If I ever made it back home, I’d give her a hug and tell her I was sorry for all of the stupid crap I ever did to give her trouble, but I was wondering if home was a place I’d ever see again. It was kind of starting to seem like it wouldn’t be.
It was kind of starting to seem like home was a place I should probably just forget about.
Chapter 16
Winter
HE WAS HOMESICK.
It was written all over Isaiah’s face, and I felt really, really bad for him. I knew I shouldn’t have brought up anything related to our pasts. Talking about where we’d come from was a fast way to start dwelling on how we’d all left.
And we had left.
As much as we might want to think about the days before this one, that was useless. There was literally no reason to think about why we’d boarded that cruise ship because we couldn’t take it back.
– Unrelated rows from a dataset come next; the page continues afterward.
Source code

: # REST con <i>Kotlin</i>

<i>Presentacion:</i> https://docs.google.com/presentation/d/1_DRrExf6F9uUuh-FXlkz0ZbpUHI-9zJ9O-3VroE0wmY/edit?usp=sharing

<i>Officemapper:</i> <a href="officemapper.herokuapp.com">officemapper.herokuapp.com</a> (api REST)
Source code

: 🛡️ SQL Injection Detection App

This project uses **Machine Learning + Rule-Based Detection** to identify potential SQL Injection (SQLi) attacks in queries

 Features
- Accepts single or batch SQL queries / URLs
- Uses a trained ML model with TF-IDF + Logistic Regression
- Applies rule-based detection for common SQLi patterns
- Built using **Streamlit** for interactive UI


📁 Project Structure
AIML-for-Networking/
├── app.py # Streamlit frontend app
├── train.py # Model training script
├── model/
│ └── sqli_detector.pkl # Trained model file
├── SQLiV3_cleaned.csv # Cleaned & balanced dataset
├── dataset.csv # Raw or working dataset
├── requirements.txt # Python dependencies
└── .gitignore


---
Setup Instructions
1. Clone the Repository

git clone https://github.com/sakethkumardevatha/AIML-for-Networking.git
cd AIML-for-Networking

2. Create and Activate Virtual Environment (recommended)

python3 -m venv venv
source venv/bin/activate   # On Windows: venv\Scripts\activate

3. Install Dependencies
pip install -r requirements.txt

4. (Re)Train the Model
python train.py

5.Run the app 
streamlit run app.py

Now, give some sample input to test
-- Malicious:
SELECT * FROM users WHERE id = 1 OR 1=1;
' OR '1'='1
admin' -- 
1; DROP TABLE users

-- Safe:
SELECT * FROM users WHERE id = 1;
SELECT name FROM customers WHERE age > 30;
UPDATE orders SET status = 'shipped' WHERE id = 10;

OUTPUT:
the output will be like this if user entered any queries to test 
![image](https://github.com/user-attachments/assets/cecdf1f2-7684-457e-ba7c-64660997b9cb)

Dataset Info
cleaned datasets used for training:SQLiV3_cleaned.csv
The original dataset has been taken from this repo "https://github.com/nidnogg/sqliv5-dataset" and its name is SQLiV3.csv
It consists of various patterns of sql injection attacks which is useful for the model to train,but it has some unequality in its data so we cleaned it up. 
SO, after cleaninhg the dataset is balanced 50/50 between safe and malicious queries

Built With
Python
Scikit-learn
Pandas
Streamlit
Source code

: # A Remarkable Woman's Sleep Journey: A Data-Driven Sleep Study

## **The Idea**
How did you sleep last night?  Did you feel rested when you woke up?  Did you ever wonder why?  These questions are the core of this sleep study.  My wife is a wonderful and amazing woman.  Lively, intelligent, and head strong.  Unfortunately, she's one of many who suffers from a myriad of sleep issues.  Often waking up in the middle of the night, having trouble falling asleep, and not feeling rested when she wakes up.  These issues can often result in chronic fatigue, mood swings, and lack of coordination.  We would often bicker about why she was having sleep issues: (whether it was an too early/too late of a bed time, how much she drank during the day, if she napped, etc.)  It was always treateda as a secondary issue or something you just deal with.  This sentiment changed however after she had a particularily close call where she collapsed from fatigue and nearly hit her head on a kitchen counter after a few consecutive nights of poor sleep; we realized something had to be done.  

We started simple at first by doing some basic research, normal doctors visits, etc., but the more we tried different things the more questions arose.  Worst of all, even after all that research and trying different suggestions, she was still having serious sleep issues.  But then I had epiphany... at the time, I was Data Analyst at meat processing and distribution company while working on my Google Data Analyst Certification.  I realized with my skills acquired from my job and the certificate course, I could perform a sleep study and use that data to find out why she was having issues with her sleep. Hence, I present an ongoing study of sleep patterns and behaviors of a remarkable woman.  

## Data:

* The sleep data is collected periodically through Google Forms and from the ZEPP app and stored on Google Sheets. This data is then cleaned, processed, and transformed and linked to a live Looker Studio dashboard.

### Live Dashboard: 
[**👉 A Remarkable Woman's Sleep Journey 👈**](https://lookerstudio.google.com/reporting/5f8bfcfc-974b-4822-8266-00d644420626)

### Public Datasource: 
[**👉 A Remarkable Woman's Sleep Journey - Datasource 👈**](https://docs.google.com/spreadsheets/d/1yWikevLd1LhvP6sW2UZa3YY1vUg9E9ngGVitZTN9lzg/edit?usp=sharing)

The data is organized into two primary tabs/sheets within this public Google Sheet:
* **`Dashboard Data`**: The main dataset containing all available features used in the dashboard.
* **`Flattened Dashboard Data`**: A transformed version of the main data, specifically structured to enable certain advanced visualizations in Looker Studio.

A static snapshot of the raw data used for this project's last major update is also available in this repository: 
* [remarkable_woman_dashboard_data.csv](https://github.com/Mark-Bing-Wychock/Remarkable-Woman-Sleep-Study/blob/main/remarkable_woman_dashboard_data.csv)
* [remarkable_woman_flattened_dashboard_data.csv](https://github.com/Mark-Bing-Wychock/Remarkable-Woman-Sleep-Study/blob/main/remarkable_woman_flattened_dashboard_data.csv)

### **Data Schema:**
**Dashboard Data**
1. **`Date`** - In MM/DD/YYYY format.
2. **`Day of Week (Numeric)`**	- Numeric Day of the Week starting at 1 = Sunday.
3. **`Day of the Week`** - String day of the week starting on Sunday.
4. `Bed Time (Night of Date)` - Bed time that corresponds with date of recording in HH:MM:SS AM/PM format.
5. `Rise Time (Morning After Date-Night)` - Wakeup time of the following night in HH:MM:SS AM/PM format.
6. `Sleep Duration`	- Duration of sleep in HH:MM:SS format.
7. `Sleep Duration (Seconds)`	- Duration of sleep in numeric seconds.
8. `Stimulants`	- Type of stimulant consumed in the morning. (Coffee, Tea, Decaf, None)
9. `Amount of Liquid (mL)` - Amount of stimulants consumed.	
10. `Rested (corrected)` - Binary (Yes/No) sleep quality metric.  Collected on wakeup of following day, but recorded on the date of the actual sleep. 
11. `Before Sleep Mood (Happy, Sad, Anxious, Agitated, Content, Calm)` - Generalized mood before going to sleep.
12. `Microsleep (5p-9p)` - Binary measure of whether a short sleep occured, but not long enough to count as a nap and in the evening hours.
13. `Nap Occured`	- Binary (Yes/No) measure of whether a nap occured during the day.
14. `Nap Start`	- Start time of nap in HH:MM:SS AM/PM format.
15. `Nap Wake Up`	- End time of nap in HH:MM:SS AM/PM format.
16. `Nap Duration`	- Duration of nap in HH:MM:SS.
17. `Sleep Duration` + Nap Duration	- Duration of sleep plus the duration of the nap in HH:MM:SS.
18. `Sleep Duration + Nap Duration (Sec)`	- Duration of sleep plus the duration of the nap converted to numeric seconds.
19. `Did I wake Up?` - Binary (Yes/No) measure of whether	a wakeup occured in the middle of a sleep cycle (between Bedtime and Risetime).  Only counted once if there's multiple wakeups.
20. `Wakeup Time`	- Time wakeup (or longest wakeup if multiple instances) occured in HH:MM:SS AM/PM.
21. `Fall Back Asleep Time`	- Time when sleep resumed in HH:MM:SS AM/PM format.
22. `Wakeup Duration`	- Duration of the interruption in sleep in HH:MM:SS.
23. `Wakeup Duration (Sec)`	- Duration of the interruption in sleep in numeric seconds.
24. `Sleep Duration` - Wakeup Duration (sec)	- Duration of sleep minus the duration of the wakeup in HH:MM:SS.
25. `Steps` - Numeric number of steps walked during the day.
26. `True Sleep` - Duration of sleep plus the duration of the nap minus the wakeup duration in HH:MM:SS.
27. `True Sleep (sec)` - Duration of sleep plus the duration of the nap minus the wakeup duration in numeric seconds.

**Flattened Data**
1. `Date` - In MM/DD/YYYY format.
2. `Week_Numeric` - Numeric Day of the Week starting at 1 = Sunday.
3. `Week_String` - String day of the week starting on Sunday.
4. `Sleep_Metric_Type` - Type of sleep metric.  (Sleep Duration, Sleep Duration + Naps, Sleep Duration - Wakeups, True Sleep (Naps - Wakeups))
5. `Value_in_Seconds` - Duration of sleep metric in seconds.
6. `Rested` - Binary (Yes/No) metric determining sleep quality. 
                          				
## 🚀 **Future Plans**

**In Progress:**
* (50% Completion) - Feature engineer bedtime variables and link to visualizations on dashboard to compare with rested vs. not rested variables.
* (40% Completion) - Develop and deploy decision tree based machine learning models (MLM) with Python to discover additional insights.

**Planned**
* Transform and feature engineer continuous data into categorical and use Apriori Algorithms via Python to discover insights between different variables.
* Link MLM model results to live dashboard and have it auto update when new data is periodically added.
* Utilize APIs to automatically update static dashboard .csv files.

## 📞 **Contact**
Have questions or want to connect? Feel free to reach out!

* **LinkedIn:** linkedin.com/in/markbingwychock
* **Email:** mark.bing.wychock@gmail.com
We couldn’t take back our cruise. We couldn’t take back the infection. We couldn’t take back the zombies.
I would have done almost anything for a little privacy that night. After our talk, we all went to our own little “spots” on the boat. We’d each managed to find a tiny little place to settle in, a place we considered our own.
In my spot, which was really just one of the benches, I used a life jacket as a pillow and tried to fall asleep. I closed my eyes and just stayed there silently, trying not to roll off of the bench. I knew Isaiah had given up on bench sleeping. Instead, he’d piled his clothing onto the bottom of the boat and made himself a little nest. It was a little bit wet, yeah, but he didn’t seem to care too much.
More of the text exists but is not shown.